Saving for Retirement on Part-Time Pay: The Challenges for Women

When Robin Giles asks women why they aren’t saving for retirement, they often say the same thing: They don’t make enough money.

“It’s hard to convince people who are just scraping by to feel like they have money to put into retirement savings,” said Ms. Giles, a certified financial planner in Katy, Texas. Socking away money in a retirement account that can’t be touched without penalty until age 59½ is particularly daunting for people living paycheck to paycheck.

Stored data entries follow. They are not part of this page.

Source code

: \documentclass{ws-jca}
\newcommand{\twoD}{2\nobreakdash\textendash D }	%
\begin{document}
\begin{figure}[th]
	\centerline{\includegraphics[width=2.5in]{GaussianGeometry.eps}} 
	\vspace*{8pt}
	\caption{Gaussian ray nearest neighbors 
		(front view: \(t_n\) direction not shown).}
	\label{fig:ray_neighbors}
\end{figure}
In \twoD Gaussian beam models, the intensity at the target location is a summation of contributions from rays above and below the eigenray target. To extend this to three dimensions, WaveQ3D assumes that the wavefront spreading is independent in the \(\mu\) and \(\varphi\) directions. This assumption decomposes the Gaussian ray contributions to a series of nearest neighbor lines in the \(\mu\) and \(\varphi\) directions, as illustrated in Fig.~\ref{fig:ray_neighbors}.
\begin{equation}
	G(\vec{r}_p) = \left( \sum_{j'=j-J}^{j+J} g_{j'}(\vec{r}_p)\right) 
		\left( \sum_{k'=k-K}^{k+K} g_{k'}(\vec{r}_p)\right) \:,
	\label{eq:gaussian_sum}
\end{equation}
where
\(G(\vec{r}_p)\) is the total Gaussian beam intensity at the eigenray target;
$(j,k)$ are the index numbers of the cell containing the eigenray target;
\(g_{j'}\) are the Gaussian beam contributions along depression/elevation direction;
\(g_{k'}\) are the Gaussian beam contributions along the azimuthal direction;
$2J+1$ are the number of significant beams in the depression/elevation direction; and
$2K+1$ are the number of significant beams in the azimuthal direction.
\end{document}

Women often find themselves in this position. Some take time out of their careers to have children, and when they return to work, many are self-employed or take lower-wage, part-time jobs — 63 percent of part-time workers in the United States are women, according to the latest data from the Bureau of Labor Statistics. As a result, women frequently make less income than men and have less access to an employer-sponsored retirement plan.

Nearly two-thirds of workers in low-paid jobs are women, with Black, Native American and Latin women particularly overrepresented compared with their shares of the overall work force, according to a study by the National Women’s Law Center. Some women take jobs such as fitness-class instructor, crossing guard or Instacart shopper, or do babysitting and housekeeping work, to get the flexibility they need to take care of their children or aging parents, Ms. Giles said.

“But then they do not make a livable wage, and it’s very difficult to save for retirement when you feel like you’re working for pocket change,” she said.

In light of the benefits of flexibility, the issue of retirement savings has taken an “extremely limited role” in women’s decision-making about staying home with their children, according to a 2022 survey of 1,586 mothers conducted by YouGov that was commissioned by TIAA and designed by the economist Emily Oster. Thirty-three percent of women reported putting “a lot of thought” into the effect that staying at home would have on their retirement savings, while nearly 20 percent said they didn’t think of it, the survey showed.